Dans la population générale, l’insomnie touche un adulte sur cinq.
Il est donc naturel que les travailleurs se plaignent aussi régulièrement d’insomnie.

Dans une étude réalisée en 1997 en collaboration avec la SOFRES (Léger et col ; 2000) chez 12 778 français adultes, les auteurs ont recherché l’influence de la profession sur la prévalence de l’insomnie sévère. La prévalence de l’insomnie sévère selon les critères DSM-IV (au moins deux problèmes de sommeil, au moins trois fois par semaine depuis au moins un mois avec conséquences sur la vigilance diurne) est de 9% (6% chez les hommes et 12% chez les femmes). On retrouve la plus haute prévalence d’insomnie sévère chez les ouvrières (15%) et la plus basse chez les agriculteurs (3%).

Dans une autre étude, nous avons étudié les conséquences professionnelles de l’insomnie en comparant des insomniaques sévères qui travaillent à des professionnels bons dormeurs. Dans le groupe étudié, les horaires de travail étaient comparables : 81% des sujets travaillaient de jour, 3% de nuit et 16% en travail posté.

Les accidents de travail apparaissent plus fréquents chez les insomniaques sévères que chez les bons dormeurs. 8% des insomniaques sévères et 1% des bons dormeurs ont eu un ou plusieurs accident(s) de travail pendant les derniers douze mois (p = 0,0150) avec une moyenne de 0,07 accident par insomniaque sévère et de 0,01 accident par bon dormeur (p = 0,0550), Les arrêts de travail sont aussi plus fréquents chez les insomniaques sévères.

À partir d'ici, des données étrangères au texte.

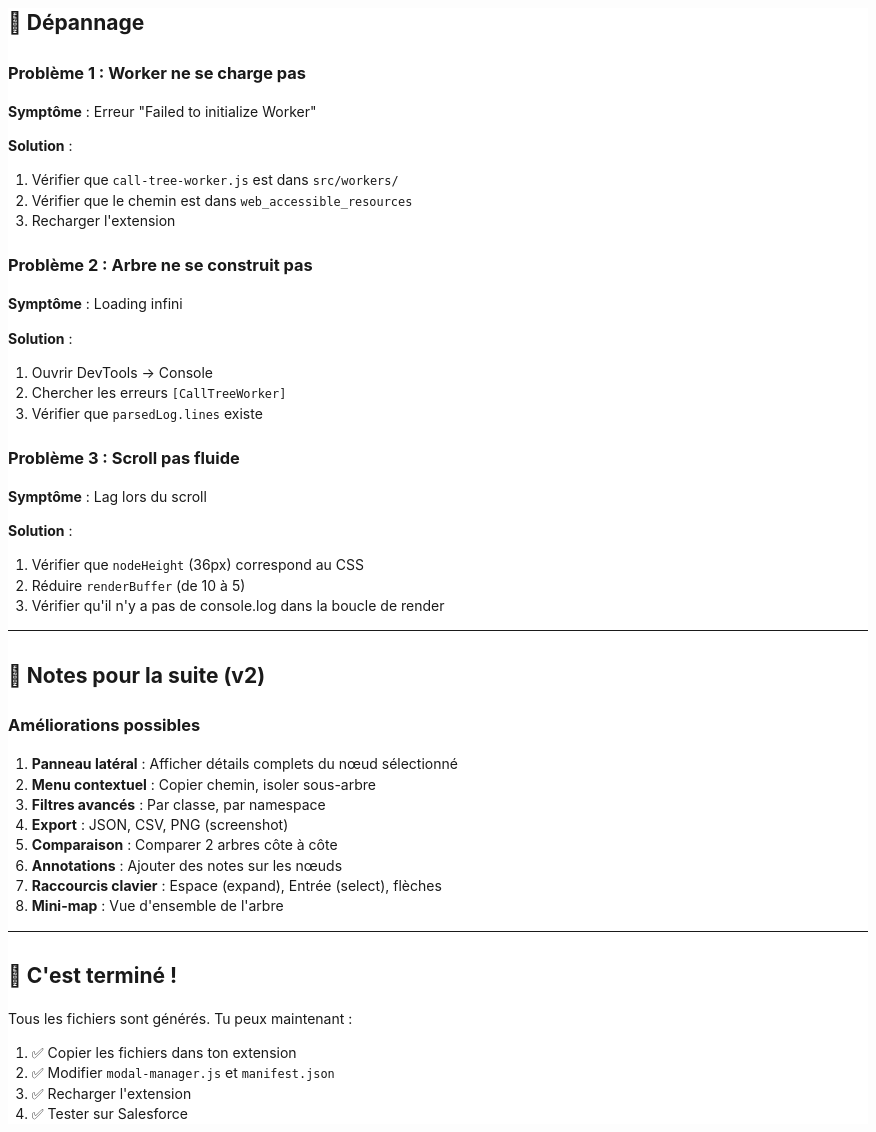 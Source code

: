 
## 🐛 Dépannage

### Problème 1 : Worker ne se charge pas

**Symptôme** : Erreur "Failed to initialize Worker"

**Solution** :
1. Vérifier que `call-tree-worker.js` est dans `src/workers/`
2. Vérifier que le chemin est dans `web_accessible_resources`
3. Recharger l'extension

### Problème 2 : Arbre ne se construit pas

**Symptôme** : Loading infini

**Solution** :
1. Ouvrir DevTools → Console
2. Chercher les erreurs `[CallTreeWorker]`
3. Vérifier que `parsedLog.lines` existe

### Problème 3 : Scroll pas fluide

**Symptôme** : Lag lors du scroll

**Solution** :
1. Vérifier que `nodeHeight` (36px) correspond au CSS
2. Réduire `renderBuffer` (de 10 à 5)
3. Vérifier qu'il n'y a pas de console.log dans la boucle de render

---

## 📝 Notes pour la suite (v2)

### Améliorations possibles

1. **Panneau latéral** : Afficher détails complets du nœud sélectionné
2. **Menu contextuel** : Copier chemin, isoler sous-arbre
3. **Filtres avancés** : Par classe, par namespace
4. **Export** : JSON, CSV, PNG (screenshot)
5. **Comparaison** : Comparer 2 arbres côte à côte
6. **Annotations** : Ajouter des notes sur les nœuds
7. **Raccourcis clavier** : Espace (expand), Entrée (select), flèches
8. **Mini-map** : Vue d'ensemble de l'arbre

---

## 🎉 C'est terminé !

Tous les fichiers sont générés. Tu peux maintenant :

1. ✅ Copier les fichiers dans ton extension
2. ✅ Modifier `modal-manager.js` et `manifest.json`
3. ✅ Recharger l'extension
4. ✅ Tester sur Salesforce
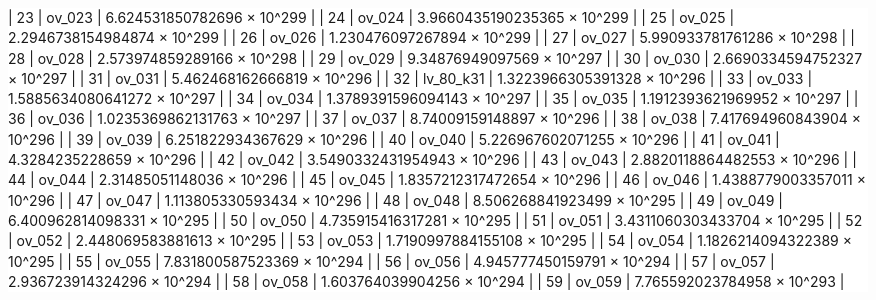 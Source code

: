 | 23 | ov_023 | 6.624531850782696 × 10^299 |
| 24 | ov_024 | 3.9660435190235365 × 10^299 |
| 25 | ov_025 | 2.2946738154984874 × 10^299 |
| 26 | ov_026 | 1.230476097267894 × 10^299 |
| 27 | ov_027 | 5.990933781761286 × 10^298 |
| 28 | ov_028 | 2.573974859289166 × 10^298 |
| 29 | ov_029 | 9.34876949097569 × 10^297 |
| 30 | ov_030 | 2.6690334594752327 × 10^297 |
| 31 | ov_031 | 5.462468162666819 × 10^296 |
| 32 | lv_80_k31 | 1.3223966305391328 × 10^296 |
| 33 | ov_033 | 1.5885634080641272 × 10^297 |
| 34 | ov_034 | 1.3789391596094143 × 10^297 |
| 35 | ov_035 | 1.1912393621969952 × 10^297 |
| 36 | ov_036 | 1.0235369862131763 × 10^297 |
| 37 | ov_037 | 8.74009159148897 × 10^296 |
| 38 | ov_038 | 7.417694960843904 × 10^296 |
| 39 | ov_039 | 6.251822934367629 × 10^296 |
| 40 | ov_040 | 5.226967602071255 × 10^296 |
| 41 | ov_041 | 4.3284235228659 × 10^296 |
| 42 | ov_042 | 3.5490332431954943 × 10^296 |
| 43 | ov_043 | 2.8820118864482553 × 10^296 |
| 44 | ov_044 | 2.31485051148036 × 10^296 |
| 45 | ov_045 | 1.8357212317472654 × 10^296 |
| 46 | ov_046 | 1.4388779003357011 × 10^296 |
| 47 | ov_047 | 1.113805330593434 × 10^296 |
| 48 | ov_048 | 8.506268841923499 × 10^295 |
| 49 | ov_049 | 6.400962814098331 × 10^295 |
| 50 | ov_050 | 4.735915416317281 × 10^295 |
| 51 | ov_051 | 3.4311060303433704 × 10^295 |
| 52 | ov_052 | 2.448069583881613 × 10^295 |
| 53 | ov_053 | 1.7190997884155108 × 10^295 |
| 54 | ov_054 | 1.1826214094322389 × 10^295 |
| 55 | ov_055 | 7.831800587523369 × 10^294 |
| 56 | ov_056 | 4.945777450159791 × 10^294 |
| 57 | ov_057 | 2.936723914324296 × 10^294 |
| 58 | ov_058 | 1.603764039904256 × 10^294 |
| 59 | ov_059 | 7.765592023784958 × 10^293 | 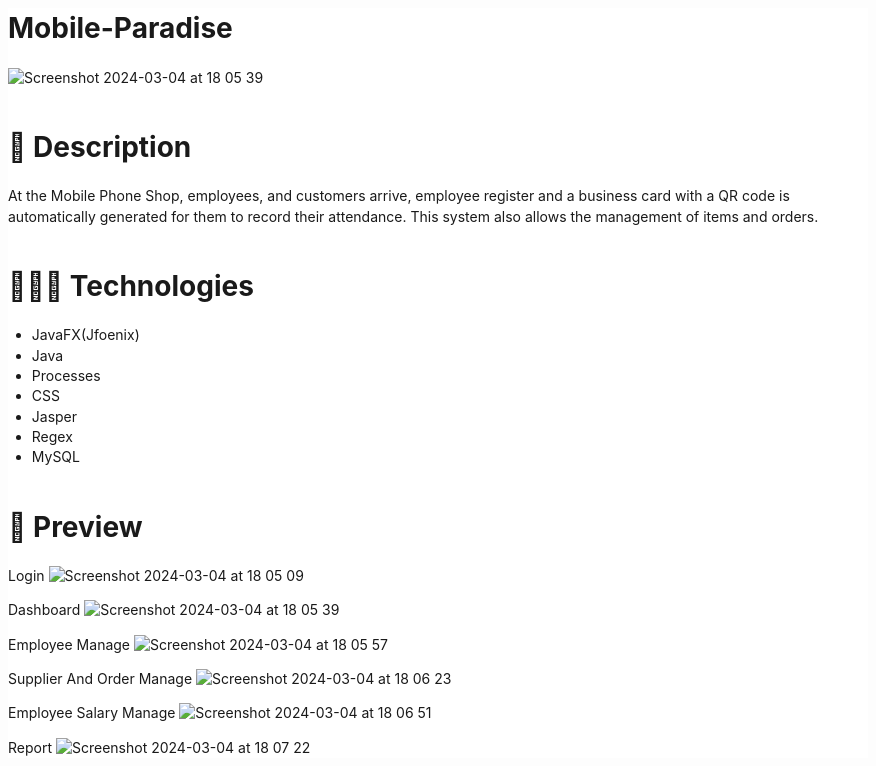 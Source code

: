 # Mobile-Paradise

<img width="1439" alt="Screenshot 2024-03-04 at 18 05 39" src="https://github.com/Sithum1220/Mobile-Paradise/assets/124914672/d320fdb2-4fd6-4bc6-82ea-c95aff6946cf">

# 📜 Description
At the Mobile Phone Shop, employees, and customers arrive, employee register and a business card with a QR code is automatically generated for them to record their attendance. This system also allows the management of items and orders. 

# 👨🏻‍💻 Technologies
<ul>
        <li>JavaFX(Jfoenix)</li>
        <li>Java</li>
        <li>Processes</li>
        <li>CSS</li>
        <li>Jasper</li>
        <li>Regex</li>
        <li>MySQL</li>
    </ul>

  # 🌄 Preview
  Login
<img width="751" alt="Screenshot 2024-03-04 at 18 05 09" src="https://github.com/Sithum1220/Mobile-Paradise/assets/124914672/3e57dc75-778f-4b8d-914a-24ce86fbbecd">

Dashboard
<img width="1439" alt="Screenshot 2024-03-04 at 18 05 39" src="https://github.com/Sithum1220/Mobile-Paradise/assets/124914672/2d3b1bff-63b4-4a83-ba8a-3db7637d3cbb">

Employee Manage
<img width="1439" alt="Screenshot 2024-03-04 at 18 05 57" src="https://github.com/Sithum1220/Mobile-Paradise/assets/124914672/41bd7402-9351-4959-9266-745e4f4656fa">

Supplier And Order Manage
<img width="1439" alt="Screenshot 2024-03-04 at 18 06 23" src="https://github.com/Sithum1220/Mobile-Paradise/assets/124914672/22ced291-9909-45b7-88ba-a4a458448fae">

Employee Salary Manage
<img width="1439" alt="Screenshot 2024-03-04 at 18 06 51" src="https://github.com/Sithum1220/Mobile-Paradise/assets/124914672/6b5bf732-1f00-4bea-b10d-81e27a1a0b42">

Report
<img width="1439" alt="Screenshot 2024-03-04 at 18 07 22" src="https://github.com/Sithum1220/Mobile-Paradise/assets/124914672/b4034360-4427-4b64-bbec-56d3ee5bb835">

Trente et un pour-cent d’entre eux ont eu au moins un arrêt de travail dans les douze derniers mois contre 19% des bons dormeurs (p = 0,0384). Certains insomniaques sévères ont eu jusqu’à 15 arrêts de travail l’année passée contre un maximum de 4 arrêts chez les bons dormeurs. La durée moyenne d’un arrêt de travail est de 5,4 jours pour un insomniaque sévère et 3,6 jours pour un bon dormeur (NS).

L’insomnie peut aussi avoir des conséquences matérielles au travail selon cette enquête. Quinze pour cent des insomniaques sévères disent avoir fait des erreurs potentiellement sérieuses à leur travail pendant le dernier mois contre 6% seulement des bons dormeurs. Dix-huit pour cent disent avoir du mal à être clair dans leurs explications au travail contre 8% des bons dormeurs (p = 0,0004). Douze pour cent disent avoir été en retard au travail le mois dernier à cause du sommeil contre 6% des bons dormeurs.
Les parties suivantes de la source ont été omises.